── RECORDS FOR THE EXERCISE ──
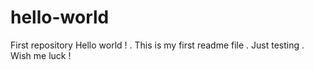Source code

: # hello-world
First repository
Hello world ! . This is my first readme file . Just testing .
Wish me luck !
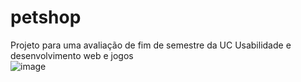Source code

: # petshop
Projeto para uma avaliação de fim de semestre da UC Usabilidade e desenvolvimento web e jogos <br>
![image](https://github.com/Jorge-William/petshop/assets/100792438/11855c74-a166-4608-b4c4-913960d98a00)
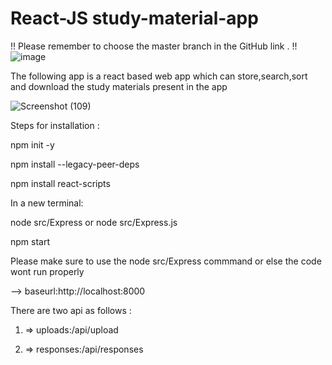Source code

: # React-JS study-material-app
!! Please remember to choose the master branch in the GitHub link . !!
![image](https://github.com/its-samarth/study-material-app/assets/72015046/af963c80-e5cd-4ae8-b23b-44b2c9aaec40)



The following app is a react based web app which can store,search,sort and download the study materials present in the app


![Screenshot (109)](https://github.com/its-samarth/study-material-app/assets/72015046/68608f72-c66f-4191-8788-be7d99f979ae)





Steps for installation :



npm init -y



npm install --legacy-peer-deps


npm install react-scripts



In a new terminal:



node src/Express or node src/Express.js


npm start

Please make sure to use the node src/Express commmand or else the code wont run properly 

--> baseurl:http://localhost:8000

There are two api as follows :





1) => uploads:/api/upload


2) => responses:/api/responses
───
── RECORDS FOR THE EXERCISE ──
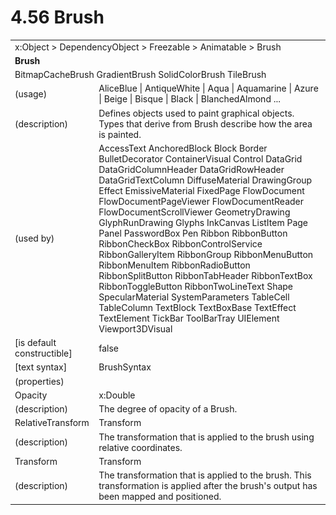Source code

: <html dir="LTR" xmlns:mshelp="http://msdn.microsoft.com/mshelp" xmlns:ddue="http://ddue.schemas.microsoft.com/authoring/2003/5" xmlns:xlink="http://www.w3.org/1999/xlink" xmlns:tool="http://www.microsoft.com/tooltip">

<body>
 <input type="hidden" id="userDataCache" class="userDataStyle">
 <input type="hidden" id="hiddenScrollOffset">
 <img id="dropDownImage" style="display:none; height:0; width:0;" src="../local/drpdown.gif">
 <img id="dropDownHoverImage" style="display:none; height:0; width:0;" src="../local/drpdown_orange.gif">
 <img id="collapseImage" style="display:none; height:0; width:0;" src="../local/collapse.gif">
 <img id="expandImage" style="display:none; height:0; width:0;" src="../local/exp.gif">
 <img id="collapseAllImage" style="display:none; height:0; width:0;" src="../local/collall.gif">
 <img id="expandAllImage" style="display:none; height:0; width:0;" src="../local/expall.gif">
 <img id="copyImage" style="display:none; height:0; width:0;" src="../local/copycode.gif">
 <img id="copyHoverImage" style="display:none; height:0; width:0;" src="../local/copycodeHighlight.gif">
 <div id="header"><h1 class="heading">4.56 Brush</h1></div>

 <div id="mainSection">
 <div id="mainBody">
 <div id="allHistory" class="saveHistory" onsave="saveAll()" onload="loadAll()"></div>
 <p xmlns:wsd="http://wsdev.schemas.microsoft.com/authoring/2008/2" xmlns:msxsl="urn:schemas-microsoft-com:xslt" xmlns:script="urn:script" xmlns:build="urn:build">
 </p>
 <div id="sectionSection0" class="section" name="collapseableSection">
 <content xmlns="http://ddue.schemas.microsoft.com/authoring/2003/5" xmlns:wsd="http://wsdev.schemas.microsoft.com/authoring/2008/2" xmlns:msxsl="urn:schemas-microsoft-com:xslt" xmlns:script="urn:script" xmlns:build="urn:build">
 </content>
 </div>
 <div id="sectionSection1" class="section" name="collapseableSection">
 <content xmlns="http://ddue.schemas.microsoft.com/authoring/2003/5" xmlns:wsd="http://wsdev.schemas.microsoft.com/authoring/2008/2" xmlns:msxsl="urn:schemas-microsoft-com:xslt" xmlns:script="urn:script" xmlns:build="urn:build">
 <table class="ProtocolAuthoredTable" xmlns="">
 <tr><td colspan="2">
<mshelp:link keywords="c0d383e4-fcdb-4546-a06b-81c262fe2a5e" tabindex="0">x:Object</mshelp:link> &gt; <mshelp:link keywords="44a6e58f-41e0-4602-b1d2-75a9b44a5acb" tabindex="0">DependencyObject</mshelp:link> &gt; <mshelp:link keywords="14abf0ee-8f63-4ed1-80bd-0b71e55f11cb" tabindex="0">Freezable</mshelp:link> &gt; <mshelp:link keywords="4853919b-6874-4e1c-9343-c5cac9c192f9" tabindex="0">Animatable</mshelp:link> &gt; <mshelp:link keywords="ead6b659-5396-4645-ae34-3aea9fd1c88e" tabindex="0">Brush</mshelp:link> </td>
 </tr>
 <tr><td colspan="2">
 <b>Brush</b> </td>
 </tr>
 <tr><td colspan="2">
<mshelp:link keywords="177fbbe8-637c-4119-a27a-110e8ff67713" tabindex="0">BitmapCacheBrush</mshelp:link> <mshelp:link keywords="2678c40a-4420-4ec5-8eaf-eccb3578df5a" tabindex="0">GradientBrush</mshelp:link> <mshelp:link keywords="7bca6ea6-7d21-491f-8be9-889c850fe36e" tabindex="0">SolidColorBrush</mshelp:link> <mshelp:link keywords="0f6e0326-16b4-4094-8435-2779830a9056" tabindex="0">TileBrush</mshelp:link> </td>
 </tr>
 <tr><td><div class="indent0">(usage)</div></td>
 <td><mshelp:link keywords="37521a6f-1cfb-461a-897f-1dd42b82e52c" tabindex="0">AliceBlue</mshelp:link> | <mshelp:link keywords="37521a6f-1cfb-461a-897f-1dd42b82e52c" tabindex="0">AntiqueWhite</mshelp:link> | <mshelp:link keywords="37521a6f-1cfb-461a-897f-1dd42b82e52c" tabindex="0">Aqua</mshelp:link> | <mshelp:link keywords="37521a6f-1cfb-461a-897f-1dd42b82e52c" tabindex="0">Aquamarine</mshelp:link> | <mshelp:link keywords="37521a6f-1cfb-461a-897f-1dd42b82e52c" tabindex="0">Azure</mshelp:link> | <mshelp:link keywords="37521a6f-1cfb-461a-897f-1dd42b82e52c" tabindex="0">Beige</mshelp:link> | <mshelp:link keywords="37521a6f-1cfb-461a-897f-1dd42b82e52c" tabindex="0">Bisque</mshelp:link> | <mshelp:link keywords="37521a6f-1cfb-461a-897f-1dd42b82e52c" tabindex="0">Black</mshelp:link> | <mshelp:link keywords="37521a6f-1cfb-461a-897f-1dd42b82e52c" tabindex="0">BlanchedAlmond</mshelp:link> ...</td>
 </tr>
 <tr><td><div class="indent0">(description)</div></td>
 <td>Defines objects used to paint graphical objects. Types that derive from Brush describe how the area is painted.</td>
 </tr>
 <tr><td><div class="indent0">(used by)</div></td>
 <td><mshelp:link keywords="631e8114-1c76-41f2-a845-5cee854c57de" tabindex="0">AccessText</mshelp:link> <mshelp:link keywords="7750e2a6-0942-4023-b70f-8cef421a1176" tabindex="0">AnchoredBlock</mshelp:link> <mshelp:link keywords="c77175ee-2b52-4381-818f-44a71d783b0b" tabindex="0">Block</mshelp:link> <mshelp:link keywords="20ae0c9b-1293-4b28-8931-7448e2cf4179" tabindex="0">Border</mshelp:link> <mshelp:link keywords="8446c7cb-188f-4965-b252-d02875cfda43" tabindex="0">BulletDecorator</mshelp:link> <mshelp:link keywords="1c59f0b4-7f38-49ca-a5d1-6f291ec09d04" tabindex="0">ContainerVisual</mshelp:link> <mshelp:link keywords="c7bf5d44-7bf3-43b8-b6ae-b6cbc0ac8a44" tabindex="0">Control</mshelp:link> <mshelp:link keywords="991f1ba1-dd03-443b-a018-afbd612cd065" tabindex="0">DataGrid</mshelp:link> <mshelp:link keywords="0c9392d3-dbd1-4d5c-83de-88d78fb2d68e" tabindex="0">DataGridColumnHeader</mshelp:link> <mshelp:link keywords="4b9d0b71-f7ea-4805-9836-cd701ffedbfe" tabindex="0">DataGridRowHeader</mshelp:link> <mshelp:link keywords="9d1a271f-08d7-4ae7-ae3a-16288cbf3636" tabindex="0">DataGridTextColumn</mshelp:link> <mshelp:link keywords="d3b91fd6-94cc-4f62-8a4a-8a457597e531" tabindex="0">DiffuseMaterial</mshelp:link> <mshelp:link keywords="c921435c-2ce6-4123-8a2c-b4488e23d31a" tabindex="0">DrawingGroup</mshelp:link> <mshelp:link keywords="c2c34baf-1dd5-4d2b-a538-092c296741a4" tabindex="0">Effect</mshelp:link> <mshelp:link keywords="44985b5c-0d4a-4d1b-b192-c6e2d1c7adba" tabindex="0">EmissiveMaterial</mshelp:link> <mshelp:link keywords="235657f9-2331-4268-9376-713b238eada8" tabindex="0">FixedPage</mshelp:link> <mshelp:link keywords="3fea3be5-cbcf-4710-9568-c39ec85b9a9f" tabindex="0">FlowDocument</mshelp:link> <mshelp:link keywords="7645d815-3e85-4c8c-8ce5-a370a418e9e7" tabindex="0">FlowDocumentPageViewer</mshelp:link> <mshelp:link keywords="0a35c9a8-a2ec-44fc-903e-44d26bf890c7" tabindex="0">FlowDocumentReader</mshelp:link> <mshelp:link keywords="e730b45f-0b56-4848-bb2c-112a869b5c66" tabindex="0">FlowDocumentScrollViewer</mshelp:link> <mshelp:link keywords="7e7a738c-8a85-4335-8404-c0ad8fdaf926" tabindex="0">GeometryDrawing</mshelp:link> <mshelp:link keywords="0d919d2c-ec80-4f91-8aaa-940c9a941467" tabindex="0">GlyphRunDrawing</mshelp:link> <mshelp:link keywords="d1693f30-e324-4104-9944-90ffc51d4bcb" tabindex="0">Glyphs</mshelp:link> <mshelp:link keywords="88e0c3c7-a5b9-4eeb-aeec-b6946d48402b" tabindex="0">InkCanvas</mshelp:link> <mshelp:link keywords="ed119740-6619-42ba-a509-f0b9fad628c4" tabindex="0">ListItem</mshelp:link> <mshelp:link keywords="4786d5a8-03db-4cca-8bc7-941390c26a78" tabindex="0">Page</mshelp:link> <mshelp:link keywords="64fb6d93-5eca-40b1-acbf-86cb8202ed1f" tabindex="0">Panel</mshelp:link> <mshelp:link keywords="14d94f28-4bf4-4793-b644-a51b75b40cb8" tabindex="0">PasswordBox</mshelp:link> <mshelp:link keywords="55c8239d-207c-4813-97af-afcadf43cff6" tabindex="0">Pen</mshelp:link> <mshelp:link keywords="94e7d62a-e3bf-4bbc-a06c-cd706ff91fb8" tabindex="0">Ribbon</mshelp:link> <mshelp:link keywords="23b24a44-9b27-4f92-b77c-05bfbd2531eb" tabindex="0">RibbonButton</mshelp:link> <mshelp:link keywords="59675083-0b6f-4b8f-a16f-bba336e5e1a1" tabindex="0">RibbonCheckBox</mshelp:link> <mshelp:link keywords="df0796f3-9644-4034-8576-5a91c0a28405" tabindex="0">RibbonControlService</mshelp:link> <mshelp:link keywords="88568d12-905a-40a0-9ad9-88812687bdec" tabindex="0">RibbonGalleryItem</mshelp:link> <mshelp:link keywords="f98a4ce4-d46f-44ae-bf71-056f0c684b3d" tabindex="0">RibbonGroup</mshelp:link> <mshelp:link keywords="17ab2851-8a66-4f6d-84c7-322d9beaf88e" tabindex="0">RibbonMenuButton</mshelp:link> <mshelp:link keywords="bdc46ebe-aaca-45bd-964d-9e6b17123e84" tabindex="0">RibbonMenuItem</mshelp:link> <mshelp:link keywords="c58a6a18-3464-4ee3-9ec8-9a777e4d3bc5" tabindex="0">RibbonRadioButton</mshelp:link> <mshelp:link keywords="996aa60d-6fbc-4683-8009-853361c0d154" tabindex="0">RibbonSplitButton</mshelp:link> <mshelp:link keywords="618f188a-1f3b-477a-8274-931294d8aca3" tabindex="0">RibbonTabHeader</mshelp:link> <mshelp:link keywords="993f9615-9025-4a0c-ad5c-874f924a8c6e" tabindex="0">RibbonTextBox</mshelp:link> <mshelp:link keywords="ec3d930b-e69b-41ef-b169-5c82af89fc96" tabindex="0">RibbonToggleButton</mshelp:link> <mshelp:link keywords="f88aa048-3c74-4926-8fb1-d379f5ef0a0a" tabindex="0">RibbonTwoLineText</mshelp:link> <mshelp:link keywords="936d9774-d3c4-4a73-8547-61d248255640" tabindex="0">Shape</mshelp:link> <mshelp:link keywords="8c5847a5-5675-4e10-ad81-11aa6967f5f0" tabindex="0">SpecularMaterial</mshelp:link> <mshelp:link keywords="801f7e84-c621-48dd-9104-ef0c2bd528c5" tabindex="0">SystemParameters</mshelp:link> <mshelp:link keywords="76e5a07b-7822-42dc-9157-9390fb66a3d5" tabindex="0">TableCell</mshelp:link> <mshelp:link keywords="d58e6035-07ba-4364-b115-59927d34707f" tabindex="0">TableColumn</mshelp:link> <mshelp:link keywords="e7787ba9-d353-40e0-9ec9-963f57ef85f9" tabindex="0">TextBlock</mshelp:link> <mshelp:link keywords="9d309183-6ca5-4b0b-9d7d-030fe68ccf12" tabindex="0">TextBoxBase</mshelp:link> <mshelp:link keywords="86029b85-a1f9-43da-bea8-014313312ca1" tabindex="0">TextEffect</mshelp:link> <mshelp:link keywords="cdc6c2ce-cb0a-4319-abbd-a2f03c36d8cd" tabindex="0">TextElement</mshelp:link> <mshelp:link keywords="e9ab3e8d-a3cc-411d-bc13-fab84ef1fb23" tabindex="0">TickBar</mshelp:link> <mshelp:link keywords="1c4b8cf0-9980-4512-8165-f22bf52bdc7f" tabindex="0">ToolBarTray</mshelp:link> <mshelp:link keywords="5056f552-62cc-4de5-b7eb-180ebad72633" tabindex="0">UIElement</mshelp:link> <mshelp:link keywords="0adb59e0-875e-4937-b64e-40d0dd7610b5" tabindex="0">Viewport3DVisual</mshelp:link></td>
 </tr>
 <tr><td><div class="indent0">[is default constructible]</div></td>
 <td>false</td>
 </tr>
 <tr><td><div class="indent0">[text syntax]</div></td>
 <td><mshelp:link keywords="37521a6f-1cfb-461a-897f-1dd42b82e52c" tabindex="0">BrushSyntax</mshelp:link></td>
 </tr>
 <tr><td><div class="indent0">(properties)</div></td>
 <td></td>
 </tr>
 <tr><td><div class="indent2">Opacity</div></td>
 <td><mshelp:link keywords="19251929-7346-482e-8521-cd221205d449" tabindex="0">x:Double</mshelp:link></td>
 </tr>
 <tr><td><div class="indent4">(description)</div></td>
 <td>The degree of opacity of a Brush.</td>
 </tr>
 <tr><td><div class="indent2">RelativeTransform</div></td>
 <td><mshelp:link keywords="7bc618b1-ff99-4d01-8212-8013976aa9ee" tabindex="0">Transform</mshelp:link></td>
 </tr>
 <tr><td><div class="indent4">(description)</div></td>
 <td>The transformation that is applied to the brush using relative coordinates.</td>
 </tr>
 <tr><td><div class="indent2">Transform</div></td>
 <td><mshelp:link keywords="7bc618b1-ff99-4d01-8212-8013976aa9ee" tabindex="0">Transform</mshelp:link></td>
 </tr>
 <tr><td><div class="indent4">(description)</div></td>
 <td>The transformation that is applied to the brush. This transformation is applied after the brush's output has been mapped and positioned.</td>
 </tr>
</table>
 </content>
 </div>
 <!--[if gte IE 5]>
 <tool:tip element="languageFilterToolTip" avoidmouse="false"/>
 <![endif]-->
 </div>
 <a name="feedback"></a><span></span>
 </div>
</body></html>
───
## WHAT YOU NEED TO DO
The expected result is every line above containing the string "This".

## ANSWER TO THE PROBLEM
Hello world ! . This is my first readme file . Just testing .
 <td>The transformation that is applied to the brush. This transformation is applied after the brush's output has been mapped and positioned.</td>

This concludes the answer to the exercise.